Over the next few years, intimacy in my relationship dwindled down to next to nothing. It was rare that we ever even got to the beach to enjoy it. Guests consistently took a higher priority for him as compared to the love we had once shared so deeply together. I felt plastic and fake on some level every day I stepped out of my room and into the hallways of that B&B where I had to place a smile on my face and pretend everything was a-OK. When my mother died, I left for awhile to handle those affairs and upon returning, I received next to no compassion or support for the grieving that I was still going through. After four more years of going through this hell, that relationship ended and I moved up North to the Boston area. Three years later, the B&B went under and was sold off as a short sale with me walking away with only the shirt left on my back.
It took me a long time to heal from what had happened. I had so much anger and resentments for years surrounding it. Through a deeper relationship with God, I received that healing. Through that healing, I found love, forgiveness, and peace for that B&B, that ex-partner, and even myself for not listening to my intuition when it had clearly stated to stay away from that career path. I sat down with that ex-partner not too long after and made my amends with him for the things I did which had caused some of the chaos we had gone through. Sadly, he chose to remain resentful and has continued to this day to blame me solely for its demise.
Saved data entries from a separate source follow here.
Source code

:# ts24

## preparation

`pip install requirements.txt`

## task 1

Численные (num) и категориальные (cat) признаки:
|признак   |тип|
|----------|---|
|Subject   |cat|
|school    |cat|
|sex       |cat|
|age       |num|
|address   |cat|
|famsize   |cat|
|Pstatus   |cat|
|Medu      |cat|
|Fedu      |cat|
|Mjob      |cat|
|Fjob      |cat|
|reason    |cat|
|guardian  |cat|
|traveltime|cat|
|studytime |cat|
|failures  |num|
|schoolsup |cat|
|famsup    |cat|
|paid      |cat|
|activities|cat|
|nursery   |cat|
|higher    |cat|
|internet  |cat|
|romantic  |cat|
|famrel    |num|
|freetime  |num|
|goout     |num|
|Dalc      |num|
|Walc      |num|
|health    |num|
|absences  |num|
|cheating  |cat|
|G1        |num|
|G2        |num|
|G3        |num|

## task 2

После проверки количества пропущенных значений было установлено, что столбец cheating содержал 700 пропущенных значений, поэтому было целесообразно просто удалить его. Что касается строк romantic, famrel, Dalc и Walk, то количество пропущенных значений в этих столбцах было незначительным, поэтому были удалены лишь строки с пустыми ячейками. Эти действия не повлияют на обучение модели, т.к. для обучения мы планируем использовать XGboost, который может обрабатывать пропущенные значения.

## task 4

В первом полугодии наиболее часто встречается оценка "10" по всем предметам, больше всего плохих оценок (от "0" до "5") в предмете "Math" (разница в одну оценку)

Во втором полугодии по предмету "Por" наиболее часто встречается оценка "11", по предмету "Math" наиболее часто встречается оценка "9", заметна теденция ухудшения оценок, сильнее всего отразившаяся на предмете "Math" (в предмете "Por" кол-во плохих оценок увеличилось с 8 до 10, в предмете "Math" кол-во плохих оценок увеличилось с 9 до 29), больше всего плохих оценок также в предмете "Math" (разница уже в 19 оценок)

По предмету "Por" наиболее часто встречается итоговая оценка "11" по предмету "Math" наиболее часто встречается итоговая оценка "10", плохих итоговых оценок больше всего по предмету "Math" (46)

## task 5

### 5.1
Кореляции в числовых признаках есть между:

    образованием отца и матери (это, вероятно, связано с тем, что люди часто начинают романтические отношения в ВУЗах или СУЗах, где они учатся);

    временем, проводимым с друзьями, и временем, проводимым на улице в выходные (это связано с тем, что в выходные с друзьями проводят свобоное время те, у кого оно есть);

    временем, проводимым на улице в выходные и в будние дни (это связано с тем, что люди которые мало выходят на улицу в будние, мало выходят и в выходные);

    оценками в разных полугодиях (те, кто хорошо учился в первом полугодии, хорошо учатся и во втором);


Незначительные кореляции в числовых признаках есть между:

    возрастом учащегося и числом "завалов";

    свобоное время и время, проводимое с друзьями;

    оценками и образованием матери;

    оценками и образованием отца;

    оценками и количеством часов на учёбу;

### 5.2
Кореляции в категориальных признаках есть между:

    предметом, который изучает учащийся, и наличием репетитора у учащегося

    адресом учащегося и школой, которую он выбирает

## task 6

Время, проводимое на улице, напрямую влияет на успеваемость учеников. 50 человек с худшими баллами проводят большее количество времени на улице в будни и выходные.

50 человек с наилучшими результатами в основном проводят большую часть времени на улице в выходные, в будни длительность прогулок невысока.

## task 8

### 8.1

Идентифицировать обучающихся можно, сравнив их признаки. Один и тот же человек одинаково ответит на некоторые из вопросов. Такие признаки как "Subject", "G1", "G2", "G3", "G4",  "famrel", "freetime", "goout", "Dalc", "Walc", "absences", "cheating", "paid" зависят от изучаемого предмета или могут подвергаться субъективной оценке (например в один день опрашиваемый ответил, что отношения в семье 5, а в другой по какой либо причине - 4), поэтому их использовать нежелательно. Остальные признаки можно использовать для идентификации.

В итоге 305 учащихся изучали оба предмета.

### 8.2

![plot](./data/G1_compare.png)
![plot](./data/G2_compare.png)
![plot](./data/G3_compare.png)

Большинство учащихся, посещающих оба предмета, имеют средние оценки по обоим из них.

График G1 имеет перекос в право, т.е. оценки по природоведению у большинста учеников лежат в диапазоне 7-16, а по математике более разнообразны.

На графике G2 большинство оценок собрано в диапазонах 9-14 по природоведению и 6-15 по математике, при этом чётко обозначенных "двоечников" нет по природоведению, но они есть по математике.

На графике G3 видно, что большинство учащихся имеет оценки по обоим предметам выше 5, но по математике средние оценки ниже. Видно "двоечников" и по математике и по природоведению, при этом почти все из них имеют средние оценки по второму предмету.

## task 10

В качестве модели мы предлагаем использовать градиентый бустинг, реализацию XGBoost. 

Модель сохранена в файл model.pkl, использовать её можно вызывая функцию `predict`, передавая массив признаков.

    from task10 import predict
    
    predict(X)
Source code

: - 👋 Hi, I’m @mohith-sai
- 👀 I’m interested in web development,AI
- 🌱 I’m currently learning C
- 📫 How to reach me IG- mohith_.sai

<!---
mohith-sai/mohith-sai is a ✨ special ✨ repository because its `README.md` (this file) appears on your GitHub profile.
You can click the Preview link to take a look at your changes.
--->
I’m not angry anymore about any of it and I’m extremely grateful to God because of that. But the biggest thing I have gratitude to God with over this experience is the lesson I learned from it. I encourage everyone today to know that following someone else’s dream can have disastrous results if its not truly their own. The good thing for me today though is that I actually have my own dreams now. Some of them are even coming true as I write this, and thankfully, none of them have anything to do with anyone else’s.